I find this argument somewhat unconvincing. Where is most of the wealth? In hard assets, such as real estate and financial assets, such as stocks and bonds. The former are very difficult to hide, for obvious reasons. As for the latter, the ownership of every single share is recorded in large databases (e.g. DTCC, Clearstream and Euroclear). In that sense, the "physical location" of most of the wealth is well known, so in theory it should really not be difficult to tax it.


It really comes down to valuation.

The unit of account for tax is the currency of the relevant sovereign. Most contracts for income are denominated in that unit of account, even if it is not there is often a highly liquid market (FX) between units of account.

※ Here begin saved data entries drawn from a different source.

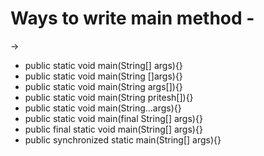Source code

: # Ways to write main method - 
->
 - public static void main(String[] args){}
 - public static void main(String []args){}
 - public static void main(String args[]){}
 - public static void main(String pritesh[]){}
 - public static void main(String...args){}
 - public static void main(final String[] args){}
 - public final static void main(String[] args){}
 - public synchronized static main(String[] args){}
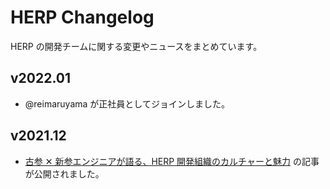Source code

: # HERP Changelog

HERP の開発チームに関する変更やニュースをまとめています。

## v2022.01

- @reimaruyama が正社員としてジョインしました。

## v2021.12

- [古参 ✕ 新参エンジニアが語る、HERP 開発組織のカルチャーと魅力](https://note.herp.co.jp/n/n6beb390dd910) の記事が公開されました。
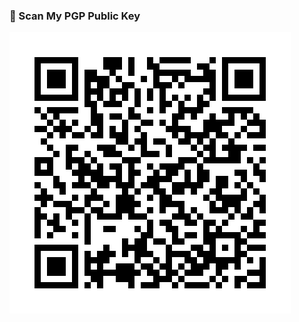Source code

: ### 📱 Scan My PGP Public Key
[![PGP QR Code](https://github.com/codythebeast89/codythebeast89/blob/main/pgp_qr_code.png)](https://gist.github.com/codythebeast89/dbba2c4970b1bdc185dac876d8cc2899)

Most wealth is not stored in assets where the unit of account is that of the sovereign. This counts double for assets with a physical location.

This isn't something that can be easily hand-waived away.


I don't get it. Can you explain in simpler terms?

My understanding is that you say that taxing things denominated in a foreign currency is difficult? But why? I already pay taxes on my capital gains denominated in a foreign currency (for example dollars). There are official government exchange rates for tax reasons, published daily. I don't see anything to hand wave here, because there's no problem.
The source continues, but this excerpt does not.